[RECORDS SHOWN — start]

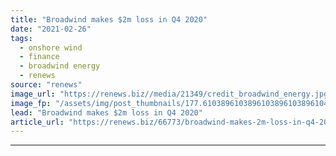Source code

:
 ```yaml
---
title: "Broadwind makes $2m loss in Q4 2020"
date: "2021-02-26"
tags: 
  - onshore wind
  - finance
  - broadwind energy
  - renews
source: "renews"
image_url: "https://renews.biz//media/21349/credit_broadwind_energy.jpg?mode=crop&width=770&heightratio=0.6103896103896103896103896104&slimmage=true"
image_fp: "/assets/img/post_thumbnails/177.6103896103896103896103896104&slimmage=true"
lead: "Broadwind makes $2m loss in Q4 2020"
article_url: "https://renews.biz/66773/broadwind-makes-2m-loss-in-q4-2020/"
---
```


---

[RECORDS SHOWN — finish]

__TASK OBJECTIVE__: From the records given above, copy all lines containing "slimmage".

__TASK RESULT__:
image_url: "https://renews.biz//media/21349/credit_broadwind_energy.jpg?mode=crop&width=770&heightratio=0.6103896103896103896103896104&slimmage=true"
image_fp: "/assets/img/post_thumbnails/177.6103896103896103896103896104&slimmage=true"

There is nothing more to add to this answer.